Servono soluzioni pensate per mettere al centro il flusso di informazioni: la loro comunicazione, il monitoring, la fruibilità e la condivisione. Non possiamo più pensare che le informazioni siano automaticamente disponibili per la consultazione (come poteva avvenire sulle scrivanie di consulenti e recruiter), serve un’area di lavoro comune.

3. Multiposting

Il candidato è il reale patrimonio di ogni staffing agency; una gestione poco ordinata dei profili, comporta una perdita diretta di asset. Se la raccolta dei CV non viene centralizzata, i recruiter si troveranno a ripetere il medesimo lavoro più e più volte, investendo tempo e risorse in un processo non ottimizzato.

4. Testing e Assessment

Piattaforme native (o collegate tramite API) sono di supporto nella fase di testing e assessment dei candidati. In un momento in cui il contatto fisico viene inevitabilmente a mancare (e di conseguenza la nostra sensibilità rischia di essere compromessa), occorre dotarsi di tutti gli strumenti disponibili capaci di garantire una valutazione più puntuale.

5. Video colloqui

In questo momento la possibilità di poter fare video colloqui (automatizzati e in real-time) non è più un benefit ma una necessità; anche in questo caso tuttavia rischiamo di perdere informazioni se i sistemi non sono integrati.

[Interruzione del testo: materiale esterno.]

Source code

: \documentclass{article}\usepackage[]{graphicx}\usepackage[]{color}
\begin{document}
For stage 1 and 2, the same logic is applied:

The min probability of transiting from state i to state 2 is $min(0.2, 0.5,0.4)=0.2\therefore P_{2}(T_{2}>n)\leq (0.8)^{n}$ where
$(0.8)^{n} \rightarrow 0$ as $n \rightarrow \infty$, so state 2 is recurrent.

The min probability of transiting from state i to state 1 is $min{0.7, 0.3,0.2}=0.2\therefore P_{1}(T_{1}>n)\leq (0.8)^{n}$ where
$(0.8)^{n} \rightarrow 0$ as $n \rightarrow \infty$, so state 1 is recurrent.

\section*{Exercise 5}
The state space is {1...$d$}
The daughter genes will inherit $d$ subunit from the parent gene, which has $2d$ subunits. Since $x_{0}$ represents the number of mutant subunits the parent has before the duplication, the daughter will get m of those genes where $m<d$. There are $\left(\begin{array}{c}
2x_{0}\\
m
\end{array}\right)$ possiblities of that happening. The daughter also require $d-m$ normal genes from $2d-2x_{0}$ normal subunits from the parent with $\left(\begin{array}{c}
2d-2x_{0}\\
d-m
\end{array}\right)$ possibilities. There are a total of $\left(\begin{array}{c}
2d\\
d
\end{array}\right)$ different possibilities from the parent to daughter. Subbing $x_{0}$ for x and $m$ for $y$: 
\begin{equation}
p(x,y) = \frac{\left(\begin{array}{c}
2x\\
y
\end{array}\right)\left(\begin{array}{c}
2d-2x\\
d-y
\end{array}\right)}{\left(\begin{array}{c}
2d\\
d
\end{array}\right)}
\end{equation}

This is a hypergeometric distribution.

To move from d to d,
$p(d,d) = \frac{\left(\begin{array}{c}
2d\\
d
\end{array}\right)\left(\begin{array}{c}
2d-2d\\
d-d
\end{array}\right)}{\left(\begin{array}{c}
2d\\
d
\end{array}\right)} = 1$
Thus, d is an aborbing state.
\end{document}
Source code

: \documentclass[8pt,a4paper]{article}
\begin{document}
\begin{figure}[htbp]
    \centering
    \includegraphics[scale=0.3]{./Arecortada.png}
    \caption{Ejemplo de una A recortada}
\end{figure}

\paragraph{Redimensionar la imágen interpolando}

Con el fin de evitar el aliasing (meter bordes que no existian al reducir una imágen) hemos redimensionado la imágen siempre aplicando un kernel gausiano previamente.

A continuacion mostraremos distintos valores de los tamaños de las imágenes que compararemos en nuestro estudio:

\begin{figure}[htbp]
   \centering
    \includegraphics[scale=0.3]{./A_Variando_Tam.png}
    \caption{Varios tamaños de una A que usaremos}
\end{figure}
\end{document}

Facciamo un esempio: piattaforme come Skype possono essere molto efficaci in un’ottica di update e allineamento tra colleghi ma poco funzionali per fare video colloqui. Il motivo? Se il nostro collega HR, a distanza di qualche settimana, avesse bisogno di riprendere in mano il dossier del profilo, non avrà materiale a disposizione (ad eccezione di qualche appunto preso in fase di colloquio) e dovrà ripetere la valutazione, con conseguente perdita di tempo e margine.
Un ragionamento analogo può essere fatto sulle attività di proposizione dei candidati e tutte le azioni commerciali.

L’emergenza ci ha costretti a riflettere su quale possa essere, d’ora in avanti, il modo migliore per lavorare. Terminata l’emergenza, ci troveremo a muoverci in un mondo diverso e questo comporterà l’adozione di nuovi approcci e nuovi strumenti che ci consentano di lavorare in un modo più agile, flessibile e digitale.